» **TASK REQUIREMENTS**
Everything below from the line with "themselves well to" to the last line, both included, is to be written out exactly, with nothing added.
Top of DATA IN THIS EXERCISE
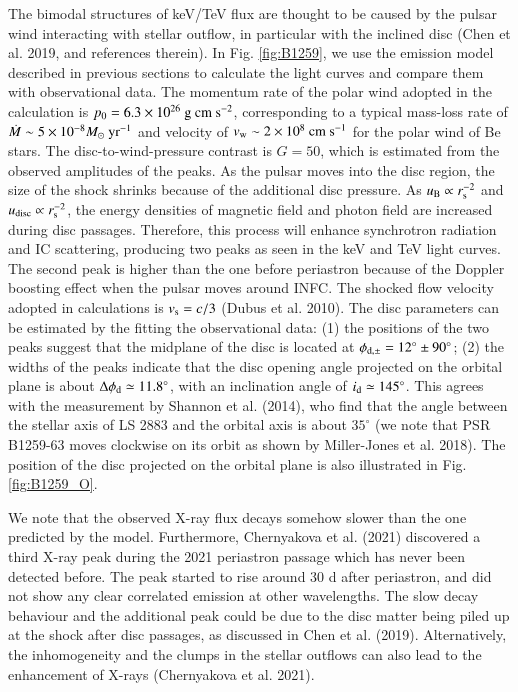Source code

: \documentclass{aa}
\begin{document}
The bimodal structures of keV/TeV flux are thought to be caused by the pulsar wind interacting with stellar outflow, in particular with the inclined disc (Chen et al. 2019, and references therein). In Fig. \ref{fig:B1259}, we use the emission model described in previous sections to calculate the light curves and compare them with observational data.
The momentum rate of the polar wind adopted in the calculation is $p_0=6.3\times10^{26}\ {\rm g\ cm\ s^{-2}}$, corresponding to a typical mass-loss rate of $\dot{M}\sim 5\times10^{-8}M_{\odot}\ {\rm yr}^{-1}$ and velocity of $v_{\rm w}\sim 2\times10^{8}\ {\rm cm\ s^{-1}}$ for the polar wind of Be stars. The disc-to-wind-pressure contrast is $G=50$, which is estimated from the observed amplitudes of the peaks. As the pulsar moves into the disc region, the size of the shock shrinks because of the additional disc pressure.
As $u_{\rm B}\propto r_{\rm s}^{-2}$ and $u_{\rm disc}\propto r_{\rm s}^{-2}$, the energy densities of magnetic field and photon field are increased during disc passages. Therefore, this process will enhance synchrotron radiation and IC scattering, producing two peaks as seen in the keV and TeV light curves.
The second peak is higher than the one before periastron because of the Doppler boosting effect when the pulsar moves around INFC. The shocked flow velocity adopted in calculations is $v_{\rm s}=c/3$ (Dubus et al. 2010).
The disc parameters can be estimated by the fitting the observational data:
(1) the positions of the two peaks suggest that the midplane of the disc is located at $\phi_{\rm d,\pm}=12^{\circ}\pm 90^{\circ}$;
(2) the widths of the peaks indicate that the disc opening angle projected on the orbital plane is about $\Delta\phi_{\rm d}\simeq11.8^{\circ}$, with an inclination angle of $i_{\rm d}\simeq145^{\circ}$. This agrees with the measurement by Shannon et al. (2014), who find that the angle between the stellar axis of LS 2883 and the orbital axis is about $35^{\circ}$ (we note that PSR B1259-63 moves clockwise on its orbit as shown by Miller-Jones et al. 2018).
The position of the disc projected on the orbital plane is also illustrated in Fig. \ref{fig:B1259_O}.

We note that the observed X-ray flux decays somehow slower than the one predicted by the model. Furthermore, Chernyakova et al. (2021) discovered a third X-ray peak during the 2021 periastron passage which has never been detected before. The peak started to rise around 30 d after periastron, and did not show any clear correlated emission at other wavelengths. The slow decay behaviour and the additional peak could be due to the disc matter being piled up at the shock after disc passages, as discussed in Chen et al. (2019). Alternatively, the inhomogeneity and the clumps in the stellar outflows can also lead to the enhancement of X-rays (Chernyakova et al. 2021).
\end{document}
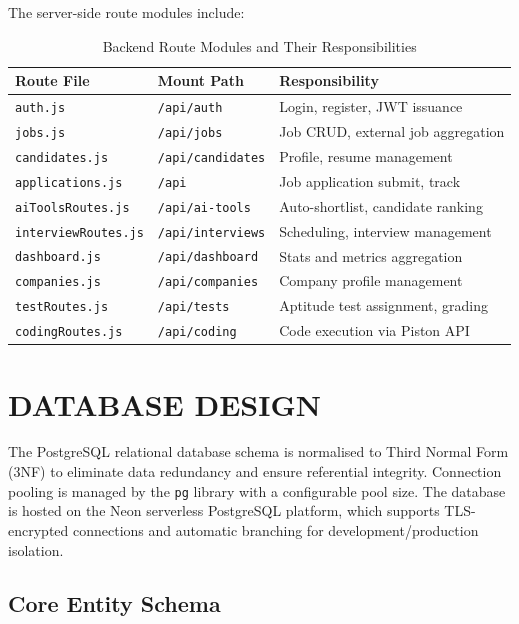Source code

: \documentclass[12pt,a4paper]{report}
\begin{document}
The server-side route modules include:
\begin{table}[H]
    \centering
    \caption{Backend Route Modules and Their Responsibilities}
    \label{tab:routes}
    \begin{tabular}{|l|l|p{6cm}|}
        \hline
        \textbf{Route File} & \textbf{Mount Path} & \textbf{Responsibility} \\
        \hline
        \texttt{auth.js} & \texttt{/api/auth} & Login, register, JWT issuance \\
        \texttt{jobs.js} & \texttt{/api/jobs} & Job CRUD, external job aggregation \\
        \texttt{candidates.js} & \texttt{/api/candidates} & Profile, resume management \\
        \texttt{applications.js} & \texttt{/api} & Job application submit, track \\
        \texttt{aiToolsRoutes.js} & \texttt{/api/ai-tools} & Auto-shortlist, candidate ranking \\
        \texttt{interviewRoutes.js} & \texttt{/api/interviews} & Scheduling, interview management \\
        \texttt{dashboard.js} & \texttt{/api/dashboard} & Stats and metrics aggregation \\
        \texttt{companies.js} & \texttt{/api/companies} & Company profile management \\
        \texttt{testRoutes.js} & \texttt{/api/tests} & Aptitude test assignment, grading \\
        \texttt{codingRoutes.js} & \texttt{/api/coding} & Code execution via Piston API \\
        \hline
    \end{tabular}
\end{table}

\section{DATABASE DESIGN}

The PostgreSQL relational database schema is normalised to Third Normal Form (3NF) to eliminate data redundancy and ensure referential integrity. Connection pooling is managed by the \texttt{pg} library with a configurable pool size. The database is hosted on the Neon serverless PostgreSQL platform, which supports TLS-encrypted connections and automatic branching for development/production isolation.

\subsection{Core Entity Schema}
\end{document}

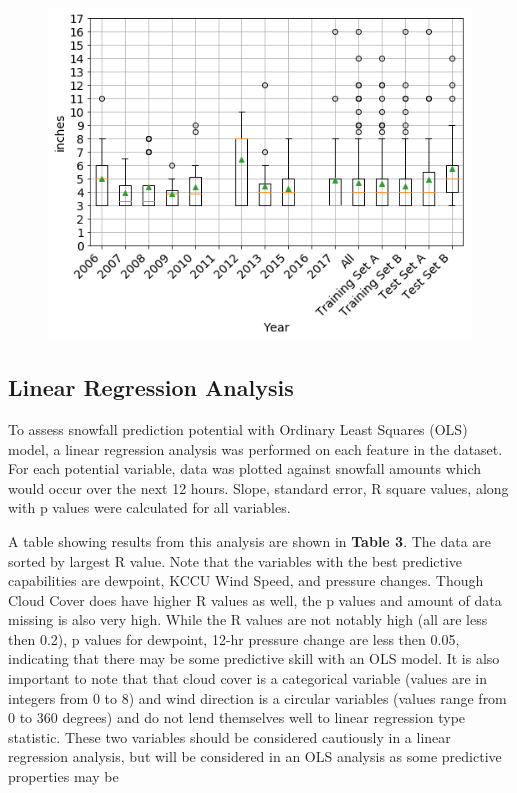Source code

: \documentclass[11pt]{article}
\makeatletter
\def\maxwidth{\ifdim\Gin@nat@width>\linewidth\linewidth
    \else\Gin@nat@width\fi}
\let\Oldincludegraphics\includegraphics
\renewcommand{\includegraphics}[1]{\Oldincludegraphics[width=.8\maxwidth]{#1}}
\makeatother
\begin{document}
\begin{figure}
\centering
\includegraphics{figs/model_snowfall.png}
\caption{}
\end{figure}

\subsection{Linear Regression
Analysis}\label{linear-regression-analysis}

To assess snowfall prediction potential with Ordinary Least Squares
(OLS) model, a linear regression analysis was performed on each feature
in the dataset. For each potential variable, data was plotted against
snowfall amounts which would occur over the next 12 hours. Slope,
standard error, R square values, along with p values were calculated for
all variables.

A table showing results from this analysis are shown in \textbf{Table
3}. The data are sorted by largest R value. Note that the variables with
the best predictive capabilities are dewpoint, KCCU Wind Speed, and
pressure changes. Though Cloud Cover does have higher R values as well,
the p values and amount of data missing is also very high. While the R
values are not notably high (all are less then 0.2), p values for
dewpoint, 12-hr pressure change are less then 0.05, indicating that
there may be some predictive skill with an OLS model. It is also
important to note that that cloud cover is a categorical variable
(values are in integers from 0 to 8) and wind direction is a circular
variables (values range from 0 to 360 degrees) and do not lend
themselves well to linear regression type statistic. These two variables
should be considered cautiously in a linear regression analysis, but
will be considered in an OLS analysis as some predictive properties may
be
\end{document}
Bottom of DATA IN THIS EXERCISE
» **RESPONSE TO THE TASK**
themselves well to linear regression type statistic. These two variables
should be considered cautiously in a linear regression analysis, but
will be considered in an OLS analysis as some predictive properties may
be
\end{document}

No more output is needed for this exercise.